Photo Gallery: Gärtnerhof Bienenbüttel
The results of tests carried out on the first 23 of 40 beansprout samples taken from Gärtnerhof Bienenbüttel, the north German farm suspected of being involved in the recent EHEC E.coli outbreak, came back negative late Monday, 6 June, according to officials from Lower Saxony's regional agriculture ministry.
With further tests set to be conducted on beansprouts from the farm, and with other investigations ongoing elsewhere, the search for definitive proof as to where the original contamination might have occurred appeared set to continue into Tuesday, 7 June.
Professor Lüppo Ellerbroek, head of food hygiene and safety at Germany's Federal Institute for Risk Assessment, told NDR: 'We did not expect to find EHEC pathogens in the latest samples taken from the suspected facility.
'Nevertheless,' he added, 'this is no reason for complacency. The food which potentially was contaminated with EHEC pathogens would have been shipped from the farm weeks ago.'
In the meantime, the German government is coming under increasing pressure to resolve the crisis and to determine the source of the E.coli bacteria, with the combined effect of consumer fears and Russia's ban on all vegetable exports from the EU leading to a huge downturn in demand and prices in the European vegetable market.

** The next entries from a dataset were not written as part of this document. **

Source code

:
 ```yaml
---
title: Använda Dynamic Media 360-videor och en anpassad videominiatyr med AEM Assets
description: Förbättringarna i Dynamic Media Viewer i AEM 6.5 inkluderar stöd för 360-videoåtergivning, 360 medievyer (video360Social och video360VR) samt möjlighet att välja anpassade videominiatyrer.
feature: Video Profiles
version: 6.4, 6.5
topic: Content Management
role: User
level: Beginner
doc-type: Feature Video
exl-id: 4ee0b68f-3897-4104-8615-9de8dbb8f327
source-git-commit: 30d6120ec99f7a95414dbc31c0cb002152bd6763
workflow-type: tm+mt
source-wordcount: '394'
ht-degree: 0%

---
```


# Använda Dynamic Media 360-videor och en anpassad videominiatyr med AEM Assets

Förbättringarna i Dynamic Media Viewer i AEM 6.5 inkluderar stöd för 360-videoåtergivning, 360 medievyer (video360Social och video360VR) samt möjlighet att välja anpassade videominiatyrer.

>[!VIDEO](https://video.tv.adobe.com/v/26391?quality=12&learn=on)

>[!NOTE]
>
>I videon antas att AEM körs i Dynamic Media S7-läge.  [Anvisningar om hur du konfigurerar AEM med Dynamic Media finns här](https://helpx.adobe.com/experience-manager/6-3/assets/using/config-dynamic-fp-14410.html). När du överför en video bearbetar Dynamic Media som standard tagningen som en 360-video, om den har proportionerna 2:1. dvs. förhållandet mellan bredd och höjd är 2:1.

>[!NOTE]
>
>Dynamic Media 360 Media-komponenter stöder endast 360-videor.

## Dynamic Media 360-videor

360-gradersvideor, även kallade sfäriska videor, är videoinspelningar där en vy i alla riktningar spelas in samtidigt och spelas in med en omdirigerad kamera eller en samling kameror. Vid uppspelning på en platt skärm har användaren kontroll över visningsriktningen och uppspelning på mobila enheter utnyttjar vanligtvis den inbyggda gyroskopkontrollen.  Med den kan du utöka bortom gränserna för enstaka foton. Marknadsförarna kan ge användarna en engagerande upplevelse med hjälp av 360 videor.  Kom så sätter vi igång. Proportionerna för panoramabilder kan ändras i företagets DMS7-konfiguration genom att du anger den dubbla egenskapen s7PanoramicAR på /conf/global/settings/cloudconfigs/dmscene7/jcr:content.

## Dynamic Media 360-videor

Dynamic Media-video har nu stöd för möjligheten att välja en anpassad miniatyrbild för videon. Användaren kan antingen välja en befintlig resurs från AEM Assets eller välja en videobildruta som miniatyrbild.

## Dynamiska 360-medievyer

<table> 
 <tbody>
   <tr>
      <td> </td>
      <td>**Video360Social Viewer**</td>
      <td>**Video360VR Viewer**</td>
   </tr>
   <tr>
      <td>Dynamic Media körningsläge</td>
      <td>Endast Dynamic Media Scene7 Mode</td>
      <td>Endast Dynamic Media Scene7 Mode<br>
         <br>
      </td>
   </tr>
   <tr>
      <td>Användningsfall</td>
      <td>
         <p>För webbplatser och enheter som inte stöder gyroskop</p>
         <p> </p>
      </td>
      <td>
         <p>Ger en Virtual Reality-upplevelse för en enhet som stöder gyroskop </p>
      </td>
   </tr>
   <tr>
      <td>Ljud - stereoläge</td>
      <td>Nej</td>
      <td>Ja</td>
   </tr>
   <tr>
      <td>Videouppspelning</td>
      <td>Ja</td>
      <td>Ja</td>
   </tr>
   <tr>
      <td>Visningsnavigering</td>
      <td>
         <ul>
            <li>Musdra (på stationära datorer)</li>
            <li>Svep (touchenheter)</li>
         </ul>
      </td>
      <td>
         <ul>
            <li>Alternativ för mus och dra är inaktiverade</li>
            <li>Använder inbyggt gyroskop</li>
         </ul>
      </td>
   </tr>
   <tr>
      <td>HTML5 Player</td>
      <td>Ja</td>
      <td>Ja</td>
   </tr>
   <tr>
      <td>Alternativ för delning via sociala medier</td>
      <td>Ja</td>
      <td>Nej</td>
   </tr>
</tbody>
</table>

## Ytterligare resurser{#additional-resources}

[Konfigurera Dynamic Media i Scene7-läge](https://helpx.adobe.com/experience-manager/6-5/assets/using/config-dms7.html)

Germany's earlier announcement that Spanish cucumbers were to blame for bringing the E.coli bug into Germany has also left it open to claims for compensation and intense criticism from within the fresh produce trade over its food safety monitoring processes.
Renate Künast, chairwoman of the Alliance '90/The Greens Bundestag parliamentary group and herself a former minister of consumer protection, food and agriculture, summed up the increasing sense of exasperation felt with the national government's handling of the crisis.
'I wonder what the health minister and the minister of consumer affairs actually do,' she said in an interview with the Berliner Zeitung.